With the largest OEM battery production capacity in the country and a rapidly expanding R&D infrastructure, GM is positioning itself as a leader in the global battery arms race. These advancements will directly impact the automaker’s ability to meet growing demand for EVs, accelerate its transition to an all-electric future, and remain cost-competitive in an increasingly crowded global market.
Importantly, these developments will also generate thousands of high-tech manufacturing and engineering jobs, strengthening local economies and supporting American leadership in clean energy technologies. As the U.S. government and private industry continue to prioritize reshoring critical components of the EV supply chain, GM’s domestic battery strategy is a textbook example of how to lead with scale, speed, and innovation.
The Ancker-Johnson Center, named for pioneering physicist and former GM executive Betsey Ancker-Johnson, will help reduce development times for new batteries by as much as a year.
Its first assignment? To advance LMR batteries into production before anyone else.
The new state-of-the-art facility will house development teams focused on validating new cell concepts and accelerating the road to large-scale production. They’ll help us bring production cells to market quickly and cost-effectively, while meeting GM’s high standards for safety, quality, and performance. And they’ll help us innovate faster on the battery cost, range, and charging speed – all critical to our customers and to broader EV adoption.

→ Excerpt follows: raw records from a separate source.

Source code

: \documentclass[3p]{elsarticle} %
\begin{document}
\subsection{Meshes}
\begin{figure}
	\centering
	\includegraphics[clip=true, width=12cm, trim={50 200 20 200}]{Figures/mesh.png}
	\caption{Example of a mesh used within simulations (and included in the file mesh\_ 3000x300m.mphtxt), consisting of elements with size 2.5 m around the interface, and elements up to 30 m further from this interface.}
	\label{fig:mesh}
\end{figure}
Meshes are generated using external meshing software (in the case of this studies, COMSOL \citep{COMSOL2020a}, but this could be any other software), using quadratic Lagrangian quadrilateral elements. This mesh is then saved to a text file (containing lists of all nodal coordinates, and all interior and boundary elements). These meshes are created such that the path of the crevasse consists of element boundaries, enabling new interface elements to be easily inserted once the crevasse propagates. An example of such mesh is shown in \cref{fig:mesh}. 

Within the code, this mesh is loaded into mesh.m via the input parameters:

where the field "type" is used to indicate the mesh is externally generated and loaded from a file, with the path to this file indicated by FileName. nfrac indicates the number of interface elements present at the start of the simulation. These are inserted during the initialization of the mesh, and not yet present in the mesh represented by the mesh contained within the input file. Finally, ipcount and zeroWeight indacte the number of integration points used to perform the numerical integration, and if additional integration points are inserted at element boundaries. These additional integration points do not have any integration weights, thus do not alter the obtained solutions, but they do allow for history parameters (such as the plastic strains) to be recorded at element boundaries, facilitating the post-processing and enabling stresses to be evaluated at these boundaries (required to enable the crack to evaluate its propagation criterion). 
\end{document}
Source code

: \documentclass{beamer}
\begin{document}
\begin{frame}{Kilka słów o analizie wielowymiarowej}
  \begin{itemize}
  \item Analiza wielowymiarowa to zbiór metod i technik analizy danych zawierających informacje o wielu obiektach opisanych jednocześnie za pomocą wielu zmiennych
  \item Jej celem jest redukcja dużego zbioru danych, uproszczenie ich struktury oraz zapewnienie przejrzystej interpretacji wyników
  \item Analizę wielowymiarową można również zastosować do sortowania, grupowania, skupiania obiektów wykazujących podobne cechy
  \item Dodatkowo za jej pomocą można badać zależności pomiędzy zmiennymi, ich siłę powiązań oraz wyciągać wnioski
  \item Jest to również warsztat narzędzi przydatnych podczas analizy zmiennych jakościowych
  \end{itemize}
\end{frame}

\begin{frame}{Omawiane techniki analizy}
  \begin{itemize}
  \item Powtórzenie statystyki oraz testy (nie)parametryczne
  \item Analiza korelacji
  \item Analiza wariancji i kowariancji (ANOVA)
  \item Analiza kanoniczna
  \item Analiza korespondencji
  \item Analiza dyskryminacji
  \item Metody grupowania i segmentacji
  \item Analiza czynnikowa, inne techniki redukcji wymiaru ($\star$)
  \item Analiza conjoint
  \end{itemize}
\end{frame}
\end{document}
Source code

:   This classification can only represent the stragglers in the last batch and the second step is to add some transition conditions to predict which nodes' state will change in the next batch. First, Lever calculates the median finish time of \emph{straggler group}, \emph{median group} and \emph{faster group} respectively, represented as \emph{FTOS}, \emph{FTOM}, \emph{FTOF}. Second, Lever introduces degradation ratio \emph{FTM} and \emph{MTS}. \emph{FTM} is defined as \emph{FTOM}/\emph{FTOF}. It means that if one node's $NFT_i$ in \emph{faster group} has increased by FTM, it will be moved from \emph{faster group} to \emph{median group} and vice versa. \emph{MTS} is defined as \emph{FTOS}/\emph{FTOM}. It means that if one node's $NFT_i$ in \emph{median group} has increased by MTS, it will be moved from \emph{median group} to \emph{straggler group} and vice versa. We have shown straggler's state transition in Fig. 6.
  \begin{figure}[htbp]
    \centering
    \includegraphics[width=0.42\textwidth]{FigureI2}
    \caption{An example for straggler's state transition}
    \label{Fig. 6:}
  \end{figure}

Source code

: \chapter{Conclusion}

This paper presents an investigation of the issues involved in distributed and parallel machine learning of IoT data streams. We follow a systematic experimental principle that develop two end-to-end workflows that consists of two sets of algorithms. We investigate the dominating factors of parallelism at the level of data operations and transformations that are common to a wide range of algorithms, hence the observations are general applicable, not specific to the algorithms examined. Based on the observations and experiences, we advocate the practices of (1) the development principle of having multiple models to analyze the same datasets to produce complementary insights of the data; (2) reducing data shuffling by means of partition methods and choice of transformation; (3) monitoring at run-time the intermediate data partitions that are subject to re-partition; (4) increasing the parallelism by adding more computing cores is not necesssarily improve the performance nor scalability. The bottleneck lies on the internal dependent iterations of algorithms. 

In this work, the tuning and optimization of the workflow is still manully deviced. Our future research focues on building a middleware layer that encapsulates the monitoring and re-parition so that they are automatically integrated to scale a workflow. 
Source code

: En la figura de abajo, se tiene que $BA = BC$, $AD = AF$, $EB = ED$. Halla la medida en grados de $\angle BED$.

These investments reinforce our commitment to build a resilient, U.S.-based EV material supply chain. Over the past several years, we’ve announced a series of strategic investments and supply agreements to secure critical resources, such as U.S.-sourced lithium and magnets, to support our long-term growth.
From securing the supply chain to advancing new chemistries and cell form factors to investing in state-of-the-art facilities for development, validation and manufacturing, every step we’ve taken is designed to build a robust, diverse America-driven EV portfolio. And we think we’re in a better position than any other automaker to lead the industry, and the country, on this road to the future.